Patients and methods: Ten chronic obstructive pulmonary disease patients on home mechanical ventilation were included. Four different ventilatory settings were investigated in each patient in random order, each for 15 min, varying the inspiratory positive airway pressure and backup breathing frequency. With surface electromyography (EMG), activities of the intercostal muscles, diaphragm, and scalene muscles were determined. Furthermore, pressure tracings were derived simultaneously in order to assess PVA.
Results: Compared to spontaneous breathing, the most pronounced decrease in EMG activity was achieved with the high-pressure settings. Adding a high breathing frequency did reduce EMG activity per breath, while the decrease in EMG activity over 1 min was comparable with the high-pressure, low-frequency setting. With high backup breathing frequencies less breaths were pressure supported (25% vs 97%). PVAs occurred more frequently with the low-frequency settings (P=0.017).
Conclusion: High-intensity NIV might provide optimal unloading of respiratory muscles, without undue increases in PVA.
Keywords: electromyography, high-intensity NIV, chronic obstructive pulmonary disease, ineffective efforts
Chronic obstructive pulmonary disease (COPD) is a chronic disease with a high mortality and morbidity worldwide.1 Patients with end-stage COPD frequently develop chronic hypercapnic respiratory failure (CHRF), which is associated with end of life.
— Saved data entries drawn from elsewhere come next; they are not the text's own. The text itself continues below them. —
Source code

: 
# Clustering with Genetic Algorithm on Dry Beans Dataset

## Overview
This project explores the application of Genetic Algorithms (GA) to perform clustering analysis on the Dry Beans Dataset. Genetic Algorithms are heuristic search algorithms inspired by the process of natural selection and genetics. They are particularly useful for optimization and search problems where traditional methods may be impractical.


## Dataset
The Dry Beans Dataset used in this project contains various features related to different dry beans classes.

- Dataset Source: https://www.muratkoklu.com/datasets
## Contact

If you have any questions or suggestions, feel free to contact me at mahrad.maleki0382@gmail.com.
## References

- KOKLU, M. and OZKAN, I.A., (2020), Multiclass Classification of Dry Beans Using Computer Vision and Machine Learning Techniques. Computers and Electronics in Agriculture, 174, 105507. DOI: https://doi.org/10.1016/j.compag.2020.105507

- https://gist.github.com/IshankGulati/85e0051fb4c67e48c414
In that stage of disease, treatment options are limited.
Long-term application of intermittent noninvasive ventilation (NIV) in stable hypercapnic COPD patients has long been controversial.2–8 However, with the introduction of high-intensity NIV, ie, the use of higher inspiratory positive airway pressure (IPAP) levels in combination with a higher backup breathing frequency (BF), clear benefits of long-term NIV have been shown in stable COPD patients with CHRF.9–17
However, several issues with regard to high-intensity NIV remain unknown. For example, it is unknown what the contribution of the high IPAP levels and high backup BF is to not only the positive effects (respiratory muscle unloading, improvement in gas exchange) but also the theoretical disadvantages (such as increased hyperinflation, increased patient–ventilator asynchrony [PVA]). A small crossover trial showed that high-pressure NIV compared with high-intensity NIV did not result in less improvement in gas exchange, nor were there any differences in patient compliance.18 However, respiratory muscle unloading and PVA were not assessed, patient numbers were small and drop-out substantially.
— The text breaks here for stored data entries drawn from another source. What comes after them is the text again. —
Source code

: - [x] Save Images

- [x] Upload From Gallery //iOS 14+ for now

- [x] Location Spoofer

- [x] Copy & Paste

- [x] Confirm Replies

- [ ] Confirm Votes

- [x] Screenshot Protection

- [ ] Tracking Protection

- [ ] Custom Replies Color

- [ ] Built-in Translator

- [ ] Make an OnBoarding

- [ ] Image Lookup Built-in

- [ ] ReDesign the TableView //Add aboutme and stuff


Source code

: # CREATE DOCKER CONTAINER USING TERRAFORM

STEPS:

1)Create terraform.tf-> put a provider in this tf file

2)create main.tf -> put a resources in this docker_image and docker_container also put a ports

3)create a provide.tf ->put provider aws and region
Surface respiratory electromyography (EMG) has been used by our group extensively.19,20 Recently it was shown that parasternal EMG can be used to assess PVA in patients initiated with home NIV.21 Its noninvasive character makes the method extremely useful during NIV, also for repeated measurements.
Therefore, this study aimed to assess the degree of respiratory muscle unloading and PVA by means of surface EMG during different settings of NIV in stable hypercapnic COPD patients.
Ten randomly selected COPD patients already instituted on home mechanical ventilation (HMV) were included. At the time of the study, 65 COPD patients with CHRF were ventilated noninvasively by our HMV center of the University Medical Center Groningen, with COPD being a minority of the HMV patients in the Netherlands. Characteristics of the included patients were similar compared to the other COPD patients on NIV in our center. Every 3–6 months, all patients on HMV visit our outpatient clinic for a regular control visit. During these control visits different ventilatory settings with varying pressures and breathing frequencies are regularly checked, as was done in the included patients. Because this titration is part of regular control visits, and the measurements performed are noninvasive and without any risk, ethical approval was deemed to be not necessary by the Medical Ethical Committee of the University Medical Center Groningen. Patients were asked beforehand by telephone if they agreed that an EMG measurement would be added to the regular protocol and were informed about the purpose of this measurement. Completion of testing is deemed to be agreement of consent from all participants. Patients already instituted on NIV were chosen, so excessive loading/asynchronies because of being not accustomed to the mask or machine were prevented. All patients were originally instituted on NIV because of stable COPD with CHRF (PaCO2 >6.0 kPa in stable condition, pH >7.35, no exacerbation in the previous month).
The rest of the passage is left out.